Cisco Gets Political – Good or Bad Idea?
Typically, given the split state of things in U.S. politics, companies are extremely circumspect in their support for presidential candidates. After all, unless you REALLY mean it, why alienate half your potential customers?
Apparently Cisco CEO Chuck Robbins didn’t get that memo. Instead of staying away from some controversy, he’s wading headlong into it, making sure people know who he chooses NOT to support.
Robbins, a well-known Republican, has made it abundantly clear he will not support Donald Trump, even if Trump wins the GOP nomination. In an interview with CNN’s Poppy Harlow, Robbins said he’s leaning toward John Kasich … or Hillary Clinton.
In any other election, the idea of a GOPer supporting Clinton would be a gasp-inducing statement. But not this year. While many Republicans are jumping on the Trump Train, others have vowed #NeverTrump, even going so far as to pledge to vote for Hillary if the GOP chooses Trump as its candidate.

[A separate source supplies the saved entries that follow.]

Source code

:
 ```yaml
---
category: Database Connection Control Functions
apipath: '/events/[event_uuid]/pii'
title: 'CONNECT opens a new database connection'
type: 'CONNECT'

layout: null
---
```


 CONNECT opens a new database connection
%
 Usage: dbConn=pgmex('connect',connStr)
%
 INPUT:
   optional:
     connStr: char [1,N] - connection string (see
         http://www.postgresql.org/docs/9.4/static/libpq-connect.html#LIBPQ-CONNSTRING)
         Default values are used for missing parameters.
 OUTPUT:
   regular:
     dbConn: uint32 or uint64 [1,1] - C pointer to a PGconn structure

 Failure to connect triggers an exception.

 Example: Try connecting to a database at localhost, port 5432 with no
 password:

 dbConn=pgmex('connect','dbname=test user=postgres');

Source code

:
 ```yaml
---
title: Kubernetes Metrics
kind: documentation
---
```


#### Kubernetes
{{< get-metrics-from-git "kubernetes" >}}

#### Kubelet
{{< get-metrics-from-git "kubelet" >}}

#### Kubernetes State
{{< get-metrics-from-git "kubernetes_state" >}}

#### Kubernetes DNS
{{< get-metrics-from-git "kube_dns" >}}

While not actually endorsing anyone, Robbins called Clinton a great candidate while, in the same interview, saying he couldn’t support Trump because the country needed someone who would bring it together. And that’s where Robbins drew his line. His fellow tech CEO, HP’s Meg Whitman, came out decisively against Trump recently, an extreme Robbins apparently does not share.

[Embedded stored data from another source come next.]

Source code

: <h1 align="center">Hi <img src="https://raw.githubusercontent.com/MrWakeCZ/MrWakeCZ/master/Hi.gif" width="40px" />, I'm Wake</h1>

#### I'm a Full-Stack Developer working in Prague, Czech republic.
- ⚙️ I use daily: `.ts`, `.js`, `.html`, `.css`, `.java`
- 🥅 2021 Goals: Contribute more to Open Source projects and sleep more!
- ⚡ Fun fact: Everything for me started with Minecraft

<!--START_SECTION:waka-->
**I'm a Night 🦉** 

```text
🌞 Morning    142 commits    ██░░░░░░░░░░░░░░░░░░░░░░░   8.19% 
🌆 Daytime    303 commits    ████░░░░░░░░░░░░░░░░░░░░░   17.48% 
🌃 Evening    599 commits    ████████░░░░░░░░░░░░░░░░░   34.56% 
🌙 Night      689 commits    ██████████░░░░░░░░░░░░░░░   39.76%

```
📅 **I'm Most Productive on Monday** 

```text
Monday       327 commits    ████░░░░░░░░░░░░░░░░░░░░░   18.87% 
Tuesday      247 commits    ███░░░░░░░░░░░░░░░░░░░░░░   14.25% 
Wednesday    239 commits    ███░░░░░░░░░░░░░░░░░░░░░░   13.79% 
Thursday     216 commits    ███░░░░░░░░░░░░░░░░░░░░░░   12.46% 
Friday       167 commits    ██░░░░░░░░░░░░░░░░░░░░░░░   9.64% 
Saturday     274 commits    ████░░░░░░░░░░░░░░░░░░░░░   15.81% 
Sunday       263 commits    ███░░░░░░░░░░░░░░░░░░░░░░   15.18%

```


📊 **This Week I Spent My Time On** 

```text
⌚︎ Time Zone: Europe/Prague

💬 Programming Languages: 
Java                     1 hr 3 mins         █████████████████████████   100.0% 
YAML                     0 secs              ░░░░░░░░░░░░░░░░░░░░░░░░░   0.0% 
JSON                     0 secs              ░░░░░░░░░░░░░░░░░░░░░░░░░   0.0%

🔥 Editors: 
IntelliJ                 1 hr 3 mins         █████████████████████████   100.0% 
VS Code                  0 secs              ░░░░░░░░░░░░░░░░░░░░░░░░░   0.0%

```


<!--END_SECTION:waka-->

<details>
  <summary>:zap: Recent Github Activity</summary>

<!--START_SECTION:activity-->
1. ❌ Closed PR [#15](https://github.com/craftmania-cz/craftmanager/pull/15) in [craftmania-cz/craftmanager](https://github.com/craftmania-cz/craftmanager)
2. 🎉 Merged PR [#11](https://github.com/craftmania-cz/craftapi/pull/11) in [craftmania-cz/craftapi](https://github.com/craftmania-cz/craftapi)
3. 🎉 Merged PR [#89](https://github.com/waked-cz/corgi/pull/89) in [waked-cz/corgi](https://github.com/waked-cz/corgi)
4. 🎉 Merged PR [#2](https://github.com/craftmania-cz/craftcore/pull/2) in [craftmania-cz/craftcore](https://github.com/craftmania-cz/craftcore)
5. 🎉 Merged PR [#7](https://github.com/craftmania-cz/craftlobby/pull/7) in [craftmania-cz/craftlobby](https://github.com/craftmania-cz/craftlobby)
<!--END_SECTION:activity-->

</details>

Then Robbins pivoted, calling for sensible compromise in modern politics. But which message will voters – and more importantly, consumers – remember? Will they remember the guy who just wants everyone to figure out a way to get along, or will they see a Republican who crossed the line and supported a candidate the vast majority of the party actively loathes?
Remember, it’s not what the person says that matters. It’s what the audience remembers, and we’re all wired to hear what we want to hear. This is why most CEOs stay out of the public political realm. Far too many pitfalls and opportunities to be misunderstood. The best advice, if you don’t want a truckload of fallout, is to carefully couch and project your message in a way that cannot possibly be misconstrued … even by people who are desperately trying to read between the lines.